The Mirror Lied
Some days we must remind ourselves that our true worth lives in depths no mirror can capture. Explore our poem 'The Mirror Lied'—a journey from self-criticism to self-compassion at Elevated Echo
Ruby
6/13/20252 min read


The mirror lied to me for years,
A silver-tongued deceiver framed in wood,
Whispering flaws that no one else could see,
Magnifying shadows where my light should be.
Each morning, faithful to our bitter ritual,
I'd stand before its merciless reflection,
Cataloging every perceived imperfection,
A prosecutor building a case against myself.
"Too much," it said of parts I tried to hide.
"Too little," it declared of what I offered.
"Not enough," its verdict, day by day,
As I surrendered to its cold appraisal.
I don't remember when I first believed
These fabrications polished to a shine.
Perhaps a careless word, a sidelong glance,
A comparison that burrowed deep within.
The mirror never showed the hands that held
A friend through grief when words would not suffice,
Or how my laugh could brighten darkened rooms,
Or strength that carried others through their storms.
It never reflected how my mind could dance
Through worlds of thought with grace and fierce delight,
Or how my heart, though bruised, still opened wide,
To love despite the risk of breaking twice.
One day, exhausted by this false indictment,
I looked beyond the surface it presented.
"What if," I whispered to my tired eyes,
"The mirror is the one that has it wrong?"
What if this glass, this silver-backed illusion,
Lacks the depth to capture what's within?

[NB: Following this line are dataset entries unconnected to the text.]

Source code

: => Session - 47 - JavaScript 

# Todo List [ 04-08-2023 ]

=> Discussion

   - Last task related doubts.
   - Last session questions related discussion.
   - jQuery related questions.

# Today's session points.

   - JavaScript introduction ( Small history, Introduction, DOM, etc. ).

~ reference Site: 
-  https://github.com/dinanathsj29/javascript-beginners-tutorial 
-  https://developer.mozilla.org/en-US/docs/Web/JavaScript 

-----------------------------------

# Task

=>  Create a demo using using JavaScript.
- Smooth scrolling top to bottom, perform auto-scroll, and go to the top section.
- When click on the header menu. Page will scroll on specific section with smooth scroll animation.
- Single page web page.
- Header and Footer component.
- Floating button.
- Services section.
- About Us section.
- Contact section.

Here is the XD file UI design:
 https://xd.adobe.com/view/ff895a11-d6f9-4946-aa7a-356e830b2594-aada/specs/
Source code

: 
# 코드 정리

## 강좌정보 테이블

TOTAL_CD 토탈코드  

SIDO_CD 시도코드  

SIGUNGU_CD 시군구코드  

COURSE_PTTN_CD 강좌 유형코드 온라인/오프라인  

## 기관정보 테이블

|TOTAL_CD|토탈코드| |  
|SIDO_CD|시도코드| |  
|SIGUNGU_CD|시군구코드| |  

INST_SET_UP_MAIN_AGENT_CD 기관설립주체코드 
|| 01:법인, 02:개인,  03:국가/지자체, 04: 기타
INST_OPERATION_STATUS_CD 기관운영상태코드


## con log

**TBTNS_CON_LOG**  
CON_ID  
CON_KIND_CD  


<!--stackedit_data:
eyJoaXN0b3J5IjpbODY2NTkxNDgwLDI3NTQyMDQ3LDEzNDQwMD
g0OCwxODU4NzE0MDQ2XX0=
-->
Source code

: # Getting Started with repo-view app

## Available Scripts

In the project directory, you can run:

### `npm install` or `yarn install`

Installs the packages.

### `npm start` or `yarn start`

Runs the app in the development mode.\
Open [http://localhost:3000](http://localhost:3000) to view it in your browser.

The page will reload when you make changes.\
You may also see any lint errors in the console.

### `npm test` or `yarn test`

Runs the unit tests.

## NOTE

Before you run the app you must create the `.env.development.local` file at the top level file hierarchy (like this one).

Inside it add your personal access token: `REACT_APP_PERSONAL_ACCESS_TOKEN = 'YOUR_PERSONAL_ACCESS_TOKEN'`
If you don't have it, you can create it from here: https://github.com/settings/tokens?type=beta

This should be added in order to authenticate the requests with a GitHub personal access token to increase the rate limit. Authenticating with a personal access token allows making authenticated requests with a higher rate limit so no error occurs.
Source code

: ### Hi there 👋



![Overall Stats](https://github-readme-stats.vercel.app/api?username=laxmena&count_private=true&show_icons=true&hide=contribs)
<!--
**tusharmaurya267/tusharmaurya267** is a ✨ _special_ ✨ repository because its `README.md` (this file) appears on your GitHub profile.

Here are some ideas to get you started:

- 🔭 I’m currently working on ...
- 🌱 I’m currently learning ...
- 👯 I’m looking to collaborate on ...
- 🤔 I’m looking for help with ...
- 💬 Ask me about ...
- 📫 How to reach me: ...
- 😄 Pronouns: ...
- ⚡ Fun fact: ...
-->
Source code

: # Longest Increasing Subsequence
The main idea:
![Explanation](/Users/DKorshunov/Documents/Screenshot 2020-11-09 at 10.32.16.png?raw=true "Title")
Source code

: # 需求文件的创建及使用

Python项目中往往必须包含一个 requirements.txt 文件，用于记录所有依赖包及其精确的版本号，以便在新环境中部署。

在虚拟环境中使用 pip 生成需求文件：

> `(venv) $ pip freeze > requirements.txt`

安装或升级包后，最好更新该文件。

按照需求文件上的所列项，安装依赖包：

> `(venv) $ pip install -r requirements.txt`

What if worth isn't measured by reflection,
But by the light we generate ourselves?
That day I stepped back from its narrow frame,
And sought new mirrors in the eyes of those
Who saw me whole—my flaws and gifts entwined,
A tapestry more complex than I knew.
I found my image in the grateful smile
Of one whose burden I had helped to bear,
In words of truth I'd spoken when it mattered,
In promises I'd kept at personal cost.
I saw myself reflected in the courage
It takes to rise when falling seems far easier,
In boundaries drawn with love but firm conviction,
In dreams pursued despite the fear of failing.
Now when I face that mirror on the wall,
I see beyond its two-dimensional view.
Its voice grows fainter as I choose to listen
To deeper truths that shimmer from within.
The mirror lied—but I don't believe it anymore.
My worth was never something it could measure.
Some days this knowing comes with greater ease;
Some days I must remind myself again.
But this I hold as compass and as anchor:
I am not made of surfaces alone.
My beauty lives in depths the mirror cannot fathom,
In light that needs no glass to prove it shines.